La légende du roi Crabe au cinéma

Par Valérie Mochi

Un moment du film La légende du Roi Crabe

Tout a commencé lorsque Alessio Rigo de Righi & Matteo Zoppis, les deux jeunes réalisateurs de La légende du roi crabe (Re Granchio) ont rencontré par hasard un groupe de chasseurs dans une vallée perdue de Tuscie. Les récits des chasseurs sont à l’origine de leur cinéma, les paysans aux visages burinés se réunissent régulièrement pour se remémorer des histoires du passé, des légendes locales, et les deux réalisateurs qui les fréquentent depuis une dizaine d’année, s’inspirent de ces récits pour écrire chacun de leurs films. En 2013 ils tournent un premier court métrage, Belva nera puis un documentaire multi primé Il Solengo en 2015 et enfin ce long métrage de fiction La légende du roi crabe (Re Granchio).

Les chasseurs semblent s’amuser à raconter, chacun donne un détail différent, ils se contredisent, se regardent complices. Le duo de réalisateurs aussi est complice et à force de d’ajouts, de brouillage de pistes, un nouveau récit se dessine, le film emporte le spectateur dans une histoire surréaliste.

Celle de Luciano, un ivrogne du XIXème siècle, il est le fils rebelle d’un médecin de campagne, lunatique, de peu de paroles, hors normes pour les paysans de Vejano. Il traine son désespoir dans les paysages de campagne, trinque à la santé de la république et entre dans une colère noire lorsque le prince local installe un portail pour empêcher le passage des paysans et leurs troupeaux. Il est aussi amoureux de la belle Emma, une jeune femme du peuple, fière et peu disposée à se soumettre aux aristocrates qui l’emploient. Les réalisateurs composent avec leurs deux personnages de magnifiques tableaux de campagne, des scènes bucoliques, comme celle du lac, qui subliment leur amour.

Luciano est interprété par Gabriele Silli, artiste romain, peintre et sculpteur, tellement investi dans son rôle qu’il en devient le personnage, un vagabond barbu, cheveux hirsutes et regard de peintre. A travers ses yeux les metteurs en scène offrent au spectateur des images du quotidien semblables à des toiles, des études de mains, de visages, des compositions, des paysages, hommages à Léonard de Vinci, au Caravage. Encore une fois il est difficile de comprendre les interactions entre un acteur, vrai peintre à la ville, et des réalisateurs, esthètes influencés par la peinture italienne. Un travail de collaboration en harmonie avec l’atmosphère du film, étrange, décalé.

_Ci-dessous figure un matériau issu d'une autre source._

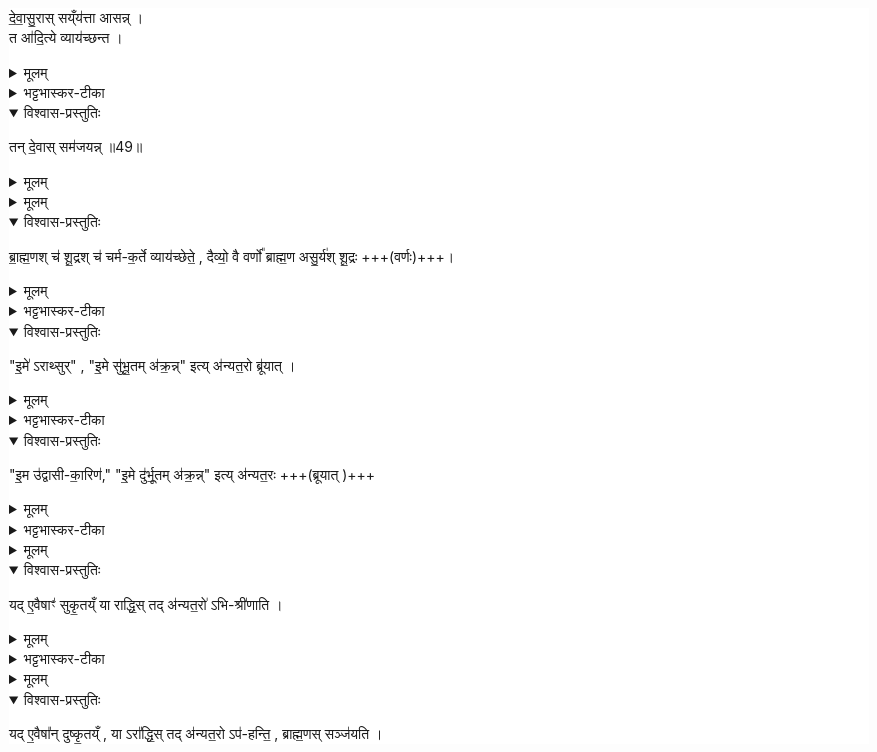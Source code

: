 दे॒वा॒सु॒रास् सय्ँय॑त्ता आसन्न् ।  
त आ॑दि॒त्ये व्याय॑च्छन्त ।  
</details>

<details><summary>मूलम्</summary></details>

<details><summary>भट्टभास्कर-टीका</summary></details>

<details open><summary>विश्वास-प्रस्तुतिः</summary>

तन् दे॒वास् सम॑जयन्न् ॥49॥  
</details>

<details><summary>मूलम्</summary></details>


<details><summary>मूलम्</summary></details>

<details open><summary>विश्वास-प्रस्तुतिः</summary>

ब्रा॒ह्म॒णश् च॑ शू॒द्रश् च॑ चर्म-क॒र्ते व्याय॑च्छेते॒ , दैव्यो॒ वै वर्णो᳚ ब्राह्म॒ण  असु॒र्य॑श् शू॒द्रः +++(वर्णः)+++।  
</details>

<details><summary>मूलम्</summary></details>

<details><summary>भट्टभास्कर-टीका</summary></details>

<details open><summary>विश्वास-प्रस्तुतिः</summary>

"इ॒मे॑ ऽराथ्सुर्" , "इ॒मे सु॑भू॒तम् अ॑क्र॒न्न्" इत्य् अ॑न्यत॒रो ब्रू॑यात् ।  
</details>

<details><summary>मूलम्</summary></details>

<details><summary>भट्टभास्कर-टीका</summary></details>

<details open><summary>विश्वास-प्रस्तुतिः</summary>

"इ॒म उ॑द्वासी-का॒रिण॑," "इ॒मे दु॑र्भू॒तम् अ॑क्र॒न्न्" इत्य् अ॑न्यत॒रः +++(ब्रूयात् )+++
</details>

<details><summary>मूलम्</summary></details>

<details><summary>भट्टभास्कर-टीका</summary></details>


<details><summary>मूलम्</summary></details>

<details open><summary>विश्वास-प्रस्तुतिः</summary>

यद् ए॒वैषाꣳ॑ सुकृ॒तय्ँ या राद्धि॒स् तद् अ॑न्यत॒रो॑ ऽभि-श्री॑णाति ।  
</details>

<details><summary>मूलम्</summary></details>

<details><summary>भट्टभास्कर-टीका</summary></details>


<details><summary>मूलम्</summary></details>

<details open><summary>विश्वास-प्रस्तुतिः</summary>

यद् ए॒वैषा᳚न् दुष्कृ॒तय्ँ , या ऽरा᳚द्धि॒स् तद् अ॑न्यत॒रो ऽप॑-हन्ति॒ , ब्राह्म॒णस् सञ्ज॑यति ।  
</details>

Emma, Maria Alexandra Lungu, rappelle les portraits des Madones baroques avec son visage d’une autre époque et sa couronne de fleurs. Elle incarne le rôle d’une jeune femme déterminée, malgré sa condition sociale, libre et rebelle comme Luciano, un amour simple et vrai. D’une intensité saisissante, les deux interprètes sont malheureusement rares au cinéma, G. Silli tourne avec La légende du roi crabe son premier film et M. A. Lungu son second, elle tenait le rôle de Gelsomina adolescente dans Les merveilles (Le meraviglie) d’Alice Rohrwacher en 2014.

La seconde partie du film se déroule dans une tout autre atmosphère, Luciano s’exile en Argentine après avoir brûlé le portail du Prince et par enchainement provoqué un drame terrible. Un récit fluctuant comme les pérégrinations de Luciano, et comme les histoires vraies des Italiens qui ont migré en Amérique du sud. Des aventures qui reviennent dans les familles restées en Italie et qui se transmettent de générations en générations, sans cesse développées, modifiées, embellies. Une tradition orale où l’imagination règne, changeante en fonction des personnalités de chaque narrateur.

Luciano, même barbe et même regard lointain, traverse l’Atlantique et se retrouve dans des paysages lunaires. Au gré de ses rencontres, il prend la place d’un prêtre, grand manteau noir et fusil en bandoulière et carte au trésor en poche. Il croise aussi des marins sans scrupule et forme une bande qui part à la recherche de l’or, guidée par un crabe. Avidité, cruauté, la conquête de l’ouest en Amérique du sud est plus extravagante qu’au Far West. Les réalisateurs ne se privent ni d’ironie ni de références cinématographiques, ils explorent le cinéma comme leur héros explore la Patagonie. Un duo à suivre.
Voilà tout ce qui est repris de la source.